The April 20, 2004, legal document used to summarily dismiss Mr Miletic noted that it would also “bar him from holding any official, elective or appointive public office and from running in elections and from office within political parties, unless or until such time as the High Representative may expressly authorize him so to do or to hold the same”.

SFOR officials subsequently told the Office of the High Representative that this move had dealt a major blow to counter-terrorism intelligence in Bosnia-Herzegovina at a critical time. Ashdown’s office claimed to have had no knowledge that Mr Miletic was so important to this work, and agreed that he could be reinstated, although not with the same title. As a result, Mr Miletic was, in less than two months, reinstated but now with the title of head of all of the Secretariat’s Investigative Projects, restoring him to effective control of the entire Secretariat.

The restoration of Mr Miletic was a major slap in the face to Ashdown, but it also demonstrated to NATO officials in Europe and Washington that Ashdown was seriously interfering with the political and intelligence priorities in the Balkans.

One SFOR source told GIS: “Ashdown’s attempts to pretend that Islamist terrorism does not exist in Bosnia, and that it was not related to the  September 11 [2001] attacks on the US, or the Madrid attacks, or Iraq, or the Olympics, has made the war on terrorism extremely difficult. His only concern is to protect his own reputation and his old Muslim friends who have turned out to be radical Islamists and not the democratic moderates he thought them to be. Ashdown is a big part of the problem.”

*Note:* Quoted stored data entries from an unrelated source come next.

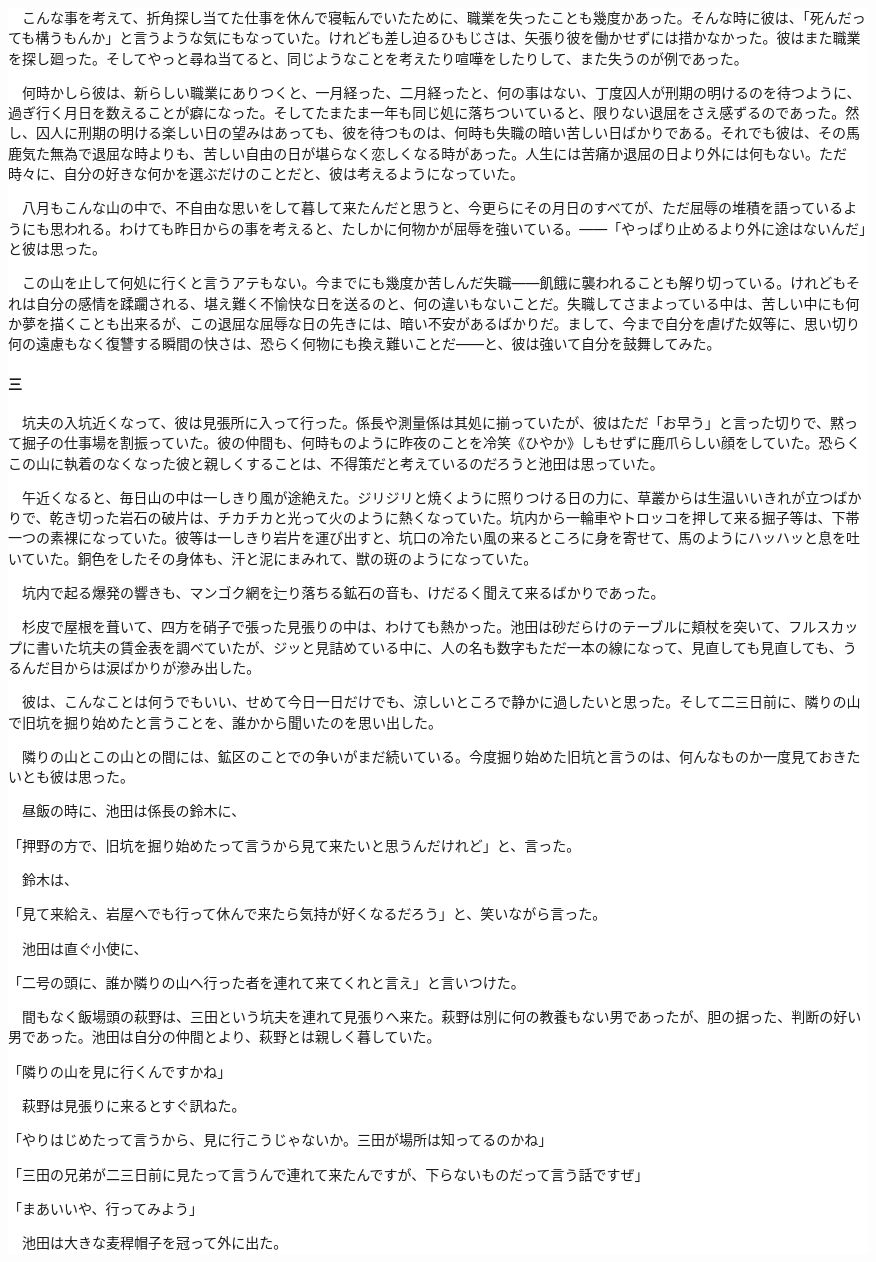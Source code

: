 　こんな事を考えて、折角探し当てた仕事を休んで寝転んでいたために、職業を失ったことも幾度かあった。そんな時に彼は、「死んだっても構うもんか」と言うような気にもなっていた。けれども差し迫るひもじさは、矢張り彼を働かせずには措かなかった。彼はまた職業を探し廻った。そしてやっと尋ね当てると、同じようなことを考えたり喧嘩をしたりして、また失うのが例であった。

　何時かしら彼は、新らしい職業にありつくと、一月経った、二月経ったと、何の事はない、丁度囚人が刑期の明けるのを待つように、過ぎ行く月日を数えることが癖になった。そしてたまたま一年も同じ処に落ちついていると、限りない退屈をさえ感ずるのであった。然し、囚人に刑期の明ける楽しい日の望みはあっても、彼を待つものは、何時も失職の暗い苦しい日ばかりである。それでも彼は、その馬鹿気た無為で退屈な時よりも、苦しい自由の日が堪らなく恋しくなる時があった。人生には苦痛か退屈の日より外には何もない。ただ時々に、自分の好きな何かを選ぶだけのことだと、彼は考えるようになっていた。

　八月もこんな山の中で、不自由な思いをして暮して来たんだと思うと、今更らにその月日のすべてが、ただ屈辱の堆積を語っているようにも思われる。わけても昨日からの事を考えると、たしかに何物かが屈辱を強いている。――「やっぱり止めるより外に途はないんだ」と彼は思った。

　この山を止して何処に行くと言うアテもない。今までにも幾度か苦しんだ失職――飢餓に襲われることも解り切っている。けれどもそれは自分の感情を蹂躙される、堪え難く不愉快な日を送るのと、何の違いもないことだ。失職してさまよっている中は、苦しい中にも何か夢を描くことも出来るが、この退屈な屈辱な日の先きには、暗い不安があるばかりだ。まして、今まで自分を虐げた奴等に、思い切り何の遠慮もなく復讐する瞬間の快さは、恐らく何物にも換え難いことだ――と、彼は強いて自分を鼓舞してみた。



#### 三




　坑夫の入坑近くなって、彼は見張所に入って行った。係長や測量係は其処に揃っていたが、彼はただ「お早う」と言った切りで、黙って掘子の仕事場を割振っていた。彼の仲間も、何時ものように昨夜のことを冷笑《ひやか》しもせずに鹿爪らしい顔をしていた。恐らくこの山に執着のなくなった彼と親しくすることは、不得策だと考えているのだろうと池田は思っていた。

　午近くなると、毎日山の中は一しきり風が途絶えた。ジリジリと焼くように照りつける日の力に、草叢からは生温いいきれが立つばかりで、乾き切った岩石の破片は、チカチカと光って火のように熱くなっていた。坑内から一輪車やトロッコを押して来る掘子等は、下帯一つの素裸になっていた。彼等は一しきり岩片を運び出すと、坑口の冷たい風の来るところに身を寄せて、馬のようにハッハッと息を吐いていた。銅色をしたその身体も、汗と泥にまみれて、獣の斑のようになっていた。

　坑内で起る爆発の響きも、マンゴク網を辷り落ちる鉱石の音も、けだるく聞えて来るばかりであった。

　杉皮で屋根を葺いて、四方を硝子で張った見張りの中は、わけても熱かった。池田は砂だらけのテーブルに頬杖を突いて、フルスカップに書いた坑夫の賃金表を調べていたが、ジッと見詰めている中に、人の名も数字もただ一本の線になって、見直しても見直しても、うるんだ目からは涙ばかりが滲み出した。

　彼は、こんなことは何うでもいい、せめて今日一日だけでも、涼しいところで静かに過したいと思った。そして二三日前に、隣りの山で旧坑を掘り始めたと言うことを、誰かから聞いたのを思い出した。

　隣りの山とこの山との間には、鉱区のことでの争いがまだ続いている。今度掘り始めた旧坑と言うのは、何んなものか一度見ておきたいとも彼は思った。

　昼飯の時に、池田は係長の鈴木に、

「押野の方で、旧坑を掘り始めたって言うから見て来たいと思うんだけれど」と、言った。

　鈴木は、

「見て来給え、岩屋へでも行って休んで来たら気持が好くなるだろう」と、笑いながら言った。

　池田は直ぐ小使に、

「二号の頭に、誰か隣りの山へ行った者を連れて来てくれと言え」と言いつけた。

　間もなく飯場頭の萩野は、三田という坑夫を連れて見張りへ来た。萩野は別に何の教養もない男であったが、胆の据った、判断の好い男であった。池田は自分の仲間とより、萩野とは親しく暮していた。

「隣りの山を見に行くんですかね」

　萩野は見張りに来るとすぐ訊ねた。

「やりはじめたって言うから、見に行こうじゃないか。三田が場所は知ってるのかね」

「三田の兄弟が二三日前に見たって言うんで連れて来たんですが、下らないものだって言う話ですぜ」

「まあいいや、行ってみよう」

　池田は大きな麦稈帽子を冠って外に出た。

A number of sources in the region, however, said that there was a gradual change occurring among US Embassy officials — particularly the change of Ambassador in Belgrade, with the removal, after a social scandal, of the former Clinton Administration appointee — as the current US Bush Administration started focusing on the area. It was believed that this would gradually remove support for Ashdown in Bosnia, although Ashdown was the European Union appointee and remains supported by a Clinton Administration appointee as Deputy High Representative, Ambassador Donald Hays, who has actively attempted to undermine Bush Administration policy in the Balkans. Ashdown has continuously attempted to portray the delays in Bosnia-Herzegovina entering the NATO Partnership for Peace (PfP) as being caused by the Bosnian Serbs, although SFOR sources indicate that the Bosnian Serb forces were much more ready for NATO participation than those of the Muslim-Croat Federation. In that part of the Bosnia-Herzegovina Armed Forces, more than 50 percent of the Muslim forces were believed to be affiliated with radical Islamist mujahedin groups.

Significantly, SFOR and other intelligence sources have also expressed concern about a key senior official in the Bosnian Muslim Federation police, a woman officer, Mirsada Beganovic Zutic, who had allegedly given false domicile documents to Islamist extremists coming into Bosnia.